On A Dark Murky Dawn In This Year Of 1834

Brave honourable men

Streets littered with rubbish… foul smell, stale ale and sputum…

Dark, dank passages lead down to the dock lined with pick pockets and beggars begging off beggars…

The freshening smell of salt air and the rising mist finally points my way forward.

Signing up for a ticket to earn a crumb or two, cruising on a hulk for a week or maybe two…

Cleaning portholes, swabbing decks, who cares its work and a roof over my head…

Prisoners captive, locked with ball and chains and in rags of clothes, were loaded onto the boat, sent in supposed shame by the like of Frampton, Williams and Melbourne in the main, not killers, just plain Joe soaps like you and me. Being caught not for unpaid taxes or the like, but simply, for the swearing of a secret oath of moral support, whilst within one step of the workhouse having to steal mere handfuls of corn to evade starvation, or just for complaining about pay cuts, 6 shillings to hand, well below the norm I heard one say,

Stamped on each ones arms was a little tattoo with the word pome, (strange), I wonder what that’s all about.

A tale was being told to all who would listen, 
Something about a place called Tolpuddle, in Somerset I believe, trumped up mariners’ law, charges of mutiny, wrongfully applied to these landlubbers.

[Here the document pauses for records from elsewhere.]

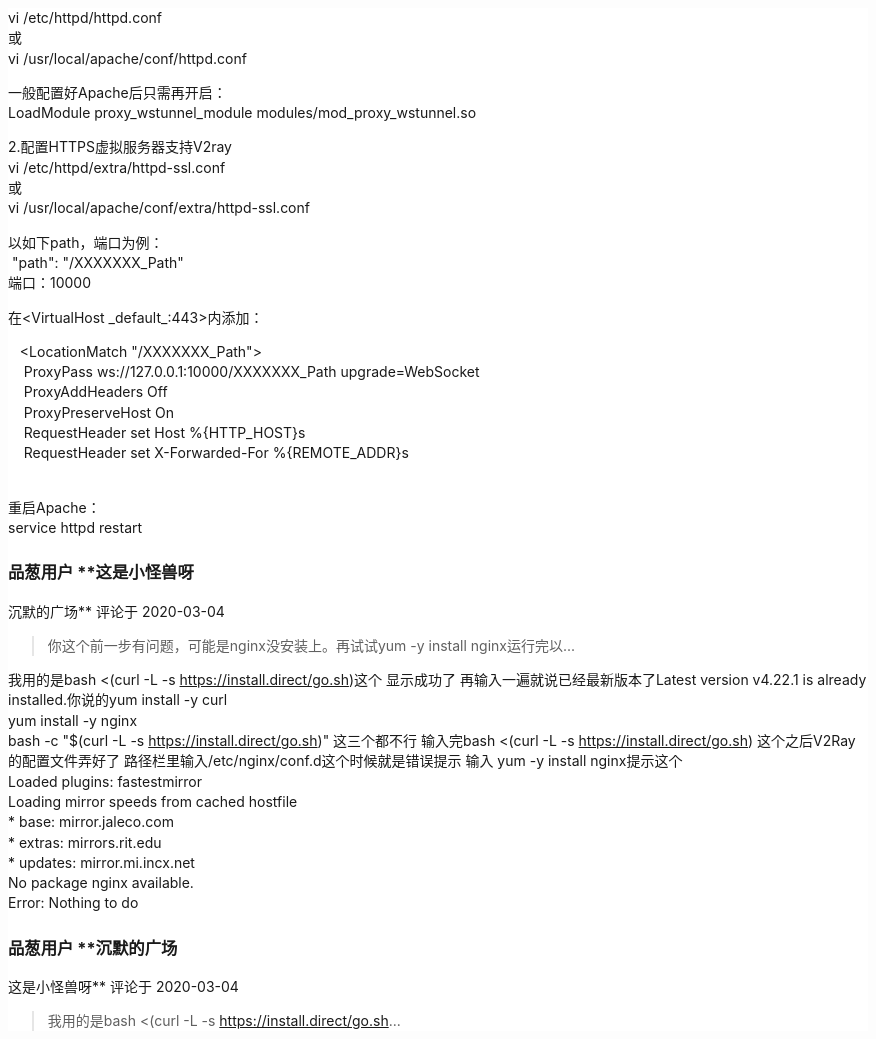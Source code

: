 vi /etc/httpd/httpd.conf  
或  
vi /usr/local/apache/conf/httpd.conf  
  
一般配置好Apache后只需再开启：  
LoadModule proxy\_wstunnel\_module modules/mod\_proxy\_wstunnel.so  
  
2.配置HTTPS虚拟服务器支持V2ray  
vi /etc/httpd/extra/httpd-ssl.conf  
或  
vi /usr/local/apache/conf/extra/httpd-ssl.conf  
  
以如下path，端口为例：  
 "path": "/XXXXXXX\_Path"  
端口：10000  
  
在<VirtualHost \_default\_:443>内添加：  
  
   <LocationMatch "/XXXXXXX\_Path">  
    ProxyPass ws://127.0.0.1:10000/XXXXXXX\_Path upgrade=WebSocket  
    ProxyAddHeaders Off  
    ProxyPreserveHost On  
    RequestHeader set Host %{HTTP\_HOST}s  
    RequestHeader set X-Forwarded-For %{REMOTE\_ADDR}s  
   </LocationMatch>  
  
重启Apache：  
service httpd restart
        


            
### 品葱用户 **这是小怪兽呀 
沉默的广场** 评论于 2020-03-04
        
> 你这个前一步有问题，可能是nginx没安装上。再试试yum -y install nginx运行完以...

  
我用的是bash <(curl -L -s https://install.direct/go.sh)这个 显示成功了 再输入一遍就说已经最新版本了Latest version v4.22.1 is already installed.你说的yum install -y curl  
yum install -y nginx  
bash -c "$(curl -L -s https://install.direct/go.sh)" 这三个都不行 输入完bash <(curl -L -s https://install.direct/go.sh) 这个之后V2Ray的配置文件弄好了 路径栏里输入/etc/nginx/conf.d这个时候就是错误提示 输入 yum -y install nginx提示这个  
Loaded plugins: fastestmirror  
Loading mirror speeds from cached hostfile  
\* base: mirror.jaleco.com  
\* extras: mirrors.rit.edu  
\* updates: mirror.mi.incx.net  
No package nginx available.  
Error: Nothing to do
        


            
### 品葱用户 **沉默的广场 
这是小怪兽呀** 评论于 2020-03-04
        
> 我用的是bash <(curl -L -s https://install.direct/go.sh...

The ship set sail from Portsmouth, creaking, groaning, through the choppy seas,
Where we going bosun, I asked, just up the river to Botany Bay he replied.
That’s okay be home next week I suppose, ha ha me hearty and he laughed at me.

Next week arrived and we still hadn’t spotted dry land,
plus six and a bit more perhaps.

The ship stank with the smell of the sick, scurvy in the main, rotting bodies no need for the dentist, teeth just falling out, the rats teased the cats as their ranks grew day upon day.

The plank was walked following the occasional mutiny that kept all but the brave and fool hardy in line.

All of a sudden I forgot the smell as I heard the lookout yell, land ahoy.
We had travelled around the belly of the earth to a strange new land called Australia.

Well it was certainly not worth the horrid existence of 8 weeks in the lurch, whilst somewhat being humbled by fact, I had witnessed ridicule of intelligent beings. These happenings in time to come I am sure would not warrant such draconian measures and with much incendiarism now to the fore; Why would I return to old England for what I cry.

Plain, bland old place not a lot to do, but the future looks bright. New country new life.

I found out later the stamp was to define them fellow’s on my ship plundered of all dignity were quite horridly tagged as Prisoners of Mother England.

And whinging pome’s we are still called to this day (by those of our ancestors who also chose to stay).

Whinge, no wonder with all we had to ponder in those dark, depressing days, but for the determination of the few we now at least, live in a fairer society… 

Hard times come again no more.

“God is our guide! from field, from wave, From plough, from anvil, and from loom; We come, our country’s rights to save, And speak a tyrant faction’s doom: We raise the watch-word liberty; We will, we will, we will be free!” As quoted by George Loveless.

My hat is well and truly raised: posthumously in your honour.